Project is related to collection, visualization and analysis (including real-time) of the data received from production and test wells evaluation.

Responsibilities:

- Statistics collection from large data sets (Spark, Data Analysis)

- Building Predictive models based on data in Oil Industry Field (Spark, Machine Learning)

- Analyze data in order to target business goals like costs or risks reduction (Spark, Data Analysis, Data Mining)

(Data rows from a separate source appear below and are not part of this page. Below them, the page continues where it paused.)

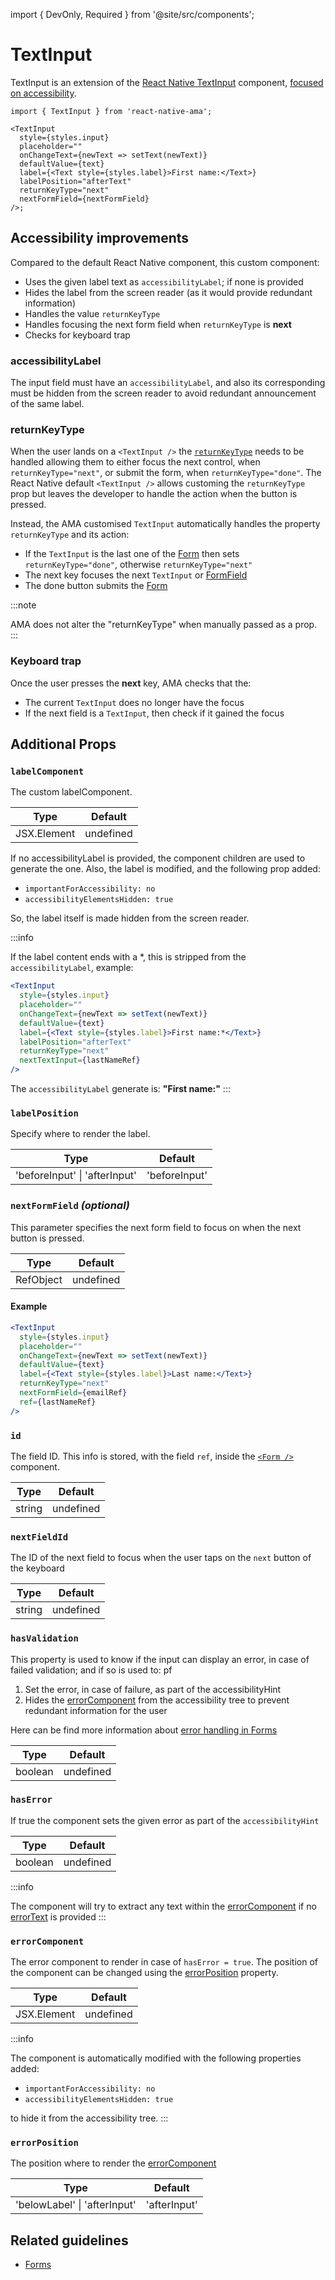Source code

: import { DevOnly, Required } from '@site/src/components';

# TextInput

TextInput is an extension of the [React Native TextInput](https://reactnative.dev/docs/textinput) component, [focused on accessibility](#accessibility-improvements).

```tsx
import { TextInput } from 'react-native-ama';

<TextInput
  style={styles.input}
  placeholder=""
  onChangeText={newText => setText(newText)}
  defaultValue={text}
  label={<Text style={styles.label}>First name:</Text>}
  labelPosition="afterText"
  returnKeyType="next"
  nextFormField={nextFormField}
/>;
```

## Accessibility improvements

Compared to the default React Native component, this custom component:

- Uses the given label text as `accessibilityLabel`; if none is provided
- Hides the label from the screen reader (as it would provide redundant information)
- Handles the value `returnKeyType`
- Handles focusing the next form field when `returnKeyType` is **next**
- Checks for keyboard trap <DevOnly />

### accessibilityLabel

The input field must have an `accessibilityLabel`, and also its corresponding must be hidden from the screen reader to avoid redundant announcement of the same label.

### returnKeyType

When the user lands on a `<TextInput />` the [`returnKeyType`](https://reactnative.dev/docs/textinput#returnkeytype) needs to be handled allowing them to either focus the next control, when `returnKeyType="next"`, or submit the form, when `returnKeyType="done"`. The React Native default `<TextInput />` allows customing the `returnKeyType` prop but leaves the developer to handle the action when the button is pressed.

Instead, the AMA customised `TextInput` automatically handles the property `returnKeyType` and its action:

- If the `TextInput` is the last one of the [Form](./Form.md) then sets `returnKeyType="done"`, otherwise `returnKeyType="next"`
- The next key focuses the next `TextInput` or [FormField](./FormField.md)
- The done button submits the [Form](./Form.md)

:::note

AMA does not alter the "returnKeyType" when manually passed as a prop.
:::

### Keyboard trap

Once the user presses the **next** key, AMA checks that the:

- The current `TextInput` does no longer have the focus
- If the next field is a `TextInput`, then check if it gained the focus

## Additional Props

### <Required /> `labelComponent`

The custom labelComponent.

| Type        | Default   |
| ----------- | --------- |
| JSX.Element | undefined |

If no accessibilityLabel is provided, the component children are used to generate the one.
Also, the label is modified, and the following prop added:

- `importantForAccessibility: no`
- `accessibilityElementsHidden: true`

So, the label itself is made hidden from the screen reader.

:::info

If the label content ends with a \*, this is stripped from the `accessibilityLabel`, example:

```jsx
<TextInput
  style={styles.input}
  placeholder=""
  onChangeText={newText => setText(newText)}
  defaultValue={text}
  label={<Text style={styles.label}>First name:*</Text>}
  labelPosition="afterText"
  returnKeyType="next"
  nextTextInput={lastNameRef}
/>
```

The `accessibilityLabel` generate is: **"First name:"**
:::

### `labelPosition`

Specify where to render the label.

| Type                          | Default       |
| ----------------------------- | ------------- |
| 'beforeInput' \| 'afterInput' | 'beforeInput' |

### `nextFormField` _(optional)_

This parameter specifies the next form field to focus on when the next button is pressed.

| Type      | Default   |
| --------- | --------- |
| RefObject | undefined |

#### Example

```jsx
<TextInput
  style={styles.input}
  placeholder=""
  onChangeText={newText => setText(newText)}
  defaultValue={text}
  label={<Text style={styles.label}>Last name:</Text>}
  returnKeyType="next"
  nextFormField={emailRef}
  ref={lastNameRef}
/>
```

### `id`

The field ID. This info is stored, with the field `ref`, inside the [`<Form />`](./Form) component.

| Type   | Default   |
| ------ | --------- |
| string | undefined |

### `nextFieldId`

The ID of the next field to focus when the user taps on the `next` button of the keyboard

| Type   | Default   |
| ------ | --------- |
| string | undefined |

### <Required /> `hasValidation`

This property is used to know if the input can display an error, in case of failed validation; and if so is used to:
pf

1. Set the error, in case of failure, as part of the accessibilityHint
2. Hides the [errorComponent](#errorcomponent) from the accessibility tree to prevent redundant information for the user

Here can be find more information about [error handling in Forms](../guidelines/forms#errors)

| Type    | Default   |
| ------- | --------- |
| boolean | undefined |

### `hasError`

If true the component sets the given error as part of the `accessibilityHint`

| Type    | Default   |
| ------- | --------- |
| boolean | undefined |

:::info

The component will try to extract any text within the [errorComponent](#errorcomponent) if no [errorText](#errorText) is provided
:::

### `errorComponent`

The error component to render in case of `hasError = true`. The position of the component can be changed using the [errorPosition](#errorposition) property.

| Type        | Default   |
| ----------- | --------- |
| JSX.Element | undefined |

:::info

The component is automatically modified with the following properties added:

- `importantForAccessibility: no`
- `accessibilityElementsHidden: true`

to hide it from the accessibility tree.
:::

### `errorPosition`

The position where to render the [errorComponent](#errorcomponent)

| Type                         | Default      |
| ---------------------------- | ------------ |
| 'belowLabel' \| 'afterInput' | 'afterInput' |

## Related guidelines

- [Forms](../guidelines/forms)
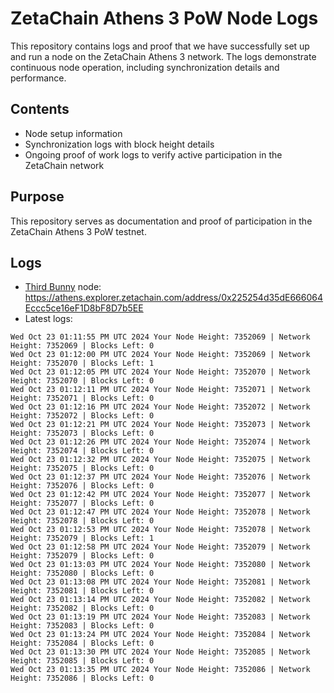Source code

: # ZetaChain Athens 3 PoW Node Logs
This repository contains logs and proof that we have successfully set up and run a node on the ZetaChain Athens 3 network. The logs demonstrate continuous node operation, including synchronization details and performance.

## Contents
- Node setup information
- Synchronization logs with block height details
- Ongoing proof of work logs to verify active participation in the ZetaChain network

## Purpose
This repository serves as documentation and proof of participation in the ZetaChain Athens 3 PoW testnet.

## Logs

- [Third Bunny](https://thirdbunny.xyz/) node: https://athens.explorer.zetachain.com/address/0x225254d35dE666064Eccc5ce16eF1D8bF8D7b5EE
- Latest logs:
```
Wed Oct 23 01:11:55 PM UTC 2024 Your Node Height: 7352069 | Network Height: 7352069 | Blocks Left: 0
Wed Oct 23 01:12:00 PM UTC 2024 Your Node Height: 7352069 | Network Height: 7352070 | Blocks Left: 1
Wed Oct 23 01:12:05 PM UTC 2024 Your Node Height: 7352070 | Network Height: 7352070 | Blocks Left: 0
Wed Oct 23 01:12:11 PM UTC 2024 Your Node Height: 7352071 | Network Height: 7352071 | Blocks Left: 0
Wed Oct 23 01:12:16 PM UTC 2024 Your Node Height: 7352072 | Network Height: 7352072 | Blocks Left: 0
Wed Oct 23 01:12:21 PM UTC 2024 Your Node Height: 7352073 | Network Height: 7352073 | Blocks Left: 0
Wed Oct 23 01:12:26 PM UTC 2024 Your Node Height: 7352074 | Network Height: 7352074 | Blocks Left: 0
Wed Oct 23 01:12:32 PM UTC 2024 Your Node Height: 7352075 | Network Height: 7352075 | Blocks Left: 0
Wed Oct 23 01:12:37 PM UTC 2024 Your Node Height: 7352076 | Network Height: 7352076 | Blocks Left: 0
Wed Oct 23 01:12:42 PM UTC 2024 Your Node Height: 7352077 | Network Height: 7352077 | Blocks Left: 0
Wed Oct 23 01:12:47 PM UTC 2024 Your Node Height: 7352078 | Network Height: 7352078 | Blocks Left: 0
Wed Oct 23 01:12:53 PM UTC 2024 Your Node Height: 7352078 | Network Height: 7352079 | Blocks Left: 1
Wed Oct 23 01:12:58 PM UTC 2024 Your Node Height: 7352079 | Network Height: 7352079 | Blocks Left: 0
Wed Oct 23 01:13:03 PM UTC 2024 Your Node Height: 7352080 | Network Height: 7352080 | Blocks Left: 0
Wed Oct 23 01:13:08 PM UTC 2024 Your Node Height: 7352081 | Network Height: 7352081 | Blocks Left: 0
Wed Oct 23 01:13:14 PM UTC 2024 Your Node Height: 7352082 | Network Height: 7352082 | Blocks Left: 0
Wed Oct 23 01:13:19 PM UTC 2024 Your Node Height: 7352083 | Network Height: 7352083 | Blocks Left: 0
Wed Oct 23 01:13:24 PM UTC 2024 Your Node Height: 7352084 | Network Height: 7352084 | Blocks Left: 0
Wed Oct 23 01:13:30 PM UTC 2024 Your Node Height: 7352085 | Network Height: 7352085 | Blocks Left: 0
Wed Oct 23 01:13:35 PM UTC 2024 Your Node Height: 7352086 | Network Height: 7352086 | Blocks Left: 0
```
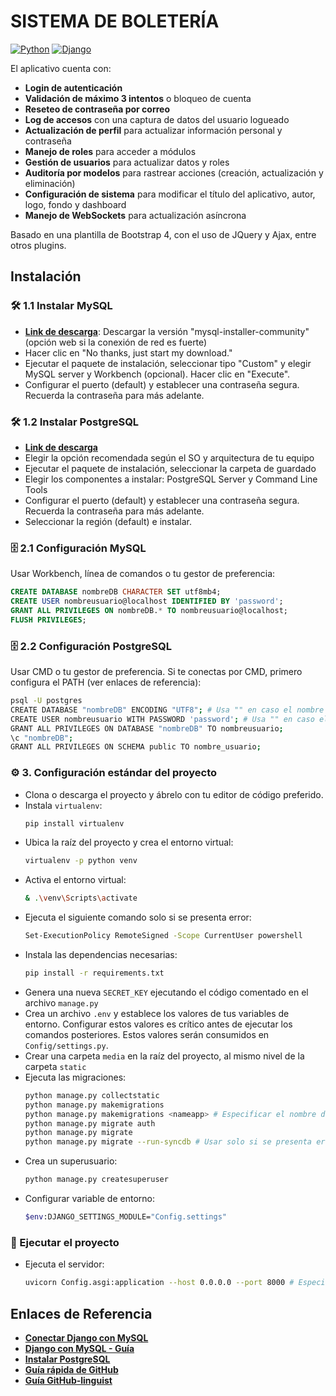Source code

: # SISTEMA DE BOLETERÍA

[![Python](https://img.shields.io/badge/Python-3.11+-3776AB?style=for-the-badge&logo=python&logoColor=white&labelColor=101010)](https://www.python.org/)
[![Django](https://img.shields.io/badge/Django-4.2+-092E20?style=for-the-badge&logo=django&logoColor=white&labelColor=101010)](https://www.djangoproject.com/)

El aplicativo cuenta con:
- **Login de autenticación**
- **Validación de máximo 3 intentos** o bloqueo de cuenta
- **Reseteo de contraseña por correo**
- **Log de accesos** con una captura de datos del usuario logueado
- **Actualización de perfil** para actualizar información personal y contraseña
- **Manejo de roles** para acceder a módulos
- **Gestión de usuarios** para actualizar datos y roles
- **Auditoría por modelos** para rastrear acciones (creación, actualización y eliminación)
- **Configuración de sistema** para modificar el título del aplicativo, autor, logo, fondo y dashboard
- **Manejo de WebSockets** para actualización asíncrona

Basado en una plantilla de Bootstrap 4, con el uso de JQuery y Ajax, entre otros plugins.

## Instalación

### 🛠️ 1.1 Instalar MySQL

- **[Link de descarga](https://dev.mysql.com/downloads/installer/)**: Descargar la versión "mysql-installer-community" (opción web si la conexión de red es fuerte)
- Hacer clic en "No thanks, just start my download."
- Ejecutar el paquete de instalación, seleccionar tipo "Custom" y elegir MySQL server y Workbench (opcional). Hacer clic en "Execute".
- Configurar el puerto (default) y establecer una contraseña segura. Recuerda la contraseña para más adelante.

### 🛠️ 1.2 Instalar PostgreSQL

- **[Link de descarga](https://www.enterprisedb.com/downloads/postgres-postgresql-downloads)**
- Elegir la opción recomendada según el SO y arquitectura de tu equipo
- Ejecutar el paquete de instalación, seleccionar la carpeta de guardado
- Elegir los componentes a instalar: PostgreSQL Server y Command Line Tools
- Configurar el puerto (default) y establecer una contraseña segura. Recuerda la contraseña para más adelante.
- Seleccionar la región (default) e instalar.

### 🗄️ 2.1 Configuración MySQL

Usar Workbench, línea de comandos o tu gestor de preferencia:

```sql
CREATE DATABASE nombreDB CHARACTER SET utf8mb4;
CREATE USER nombreusuario@localhost IDENTIFIED BY 'password';
GRANT ALL PRIVILEGES ON nombreDB.* TO nombreusuario@localhost;
FLUSH PRIVILEGES;
```

### 🗄️ 2.2 Configuración PostgreSQL

Usar CMD o tu gestor de preferencia. Si te conectas por CMD, primero configura el PATH (ver enlaces de referencia):

```sh
psql -U postgres
CREATE DATABASE "nombreDB" ENCODING "UTF8"; # Usa "" en caso el nombre de la BD use mayúsculas
CREATE USER nombreusuario WITH PASSWORD 'password'; # Usa "" en caso el nombre del usuario use mayúsculas
GRANT ALL PRIVILEGES ON DATABASE "nombreDB" TO nombreusuario;
\c "nombreDB";
GRANT ALL PRIVILEGES ON SCHEMA public TO nombre_usuario;
```

### ⚙️ 3. Configuración estándar del proyecto

- Clona o descarga el proyecto y ábrelo con tu editor de código preferido.
- Instala `virtualenv`:
  ```sh
  pip install virtualenv
  ```
- Ubica la raíz del proyecto y crea el entorno virtual:
  ```sh
  virtualenv -p python venv
  ```
- Activa el entorno virtual:
  ```sh
  & .\venv\Scripts\activate
  ```
- Ejecuta el siguiente comando solo si se presenta error:
  ```sh
  Set-ExecutionPolicy RemoteSigned -Scope CurrentUser powershell
  ```
- Instala las dependencias necesarias:
  ```sh
  pip install -r requirements.txt
  ```
- Genera una nueva `SECRET_KEY` ejecutando el código comentado en el archivo `manage.py`
- Crea un archivo `.env` y establece los valores de tus variables de entorno. Configurar estos valores es crítico antes de ejecutar los comandos posteriores. Estos valores serán consumidos en `Config/settings.py`.
- Crear una carpeta `media` en la raíz del proyecto, al mismo nivel de la carpeta `static`
- Ejecuta las migraciones:
  ```sh
  python manage.py collectstatic
  python manage.py makemigrations
  python manage.py makemigrations <nameapp> # Especificar el nombre del app solo si no se crea la carpeta migrations
  python manage.py migrate auth
  python manage.py migrate
  python manage.py migrate --run-syncdb # Usar solo si se presenta error en migrate
  ```
- Crea un superusuario:
  ```sh
  python manage.py createsuperuser
  ```
- Configurar variable de entorno:
  ```sh
  $env:DJANGO_SETTINGS_MODULE="Config.settings"
  ```

### 🚀 Ejecutar el proyecto

- Ejecuta el servidor:
  ```sh
  uvicorn Config.asgi:application --host 0.0.0.0 --port 8000 # Especificar el puerto solo si quieres usar uno diferente al 8000
  ```

## Enlaces de Referencia

- **[Conectar Django con MySQL](https://www.scaler.com/topics/django/mysql-with-django/)**
- **[Django con MySQL - Guía](https://medium.com/@a01207543/django-conecta-tu-proyecto-con-la-base-de-datos-mysql-2d329c73192a)**
- **[Instalar PostgreSQL](https://www.enterprisedb.com/docs/supported-open-source/postgresql/installing/windows/)**
- **[Guía rápida de GitHub](https://training.github.com/downloads/es_ES/github-git-cheat-sheet/)**
- **[Guía GitHub-linguist](https://github.com/github-linguist/linguist/blob/master/docs/overrides.md)**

- Distributed data computation (Spark)

Mandatory Skills Description:

C++/Python

Apache Spark

Data Engineering,

SQL

Nice-to-Have Skills:

Data Warehousing, Data Lakes

Understanding of fundamental algorithms (sorting, binary search, statistics etc.) and data structures (array, linked list, stack, queue, tree, heap, hash table, graph) in computer science

Knowledge of object-oriented programming principles (encapsulation, inheritance, polymorphism, SOLID principles)

Knowledge of common signal processing and filtering algorithms (FFT, bandpass filter, median filter, smoothing etc.)

Expertise in optimization/improvement of algorithms performance

Expertise in parallelizing of computational algorithms (Python multiprocessing, C/C++ multi-threading)

Expertise in distributed parallel computation frameworks (e.g. PySpark)

Experience in embedding Python programs to C/C++ code

Understanding of Python object serialization (pickle files)

Languages:

English: B2 Upper Intermediate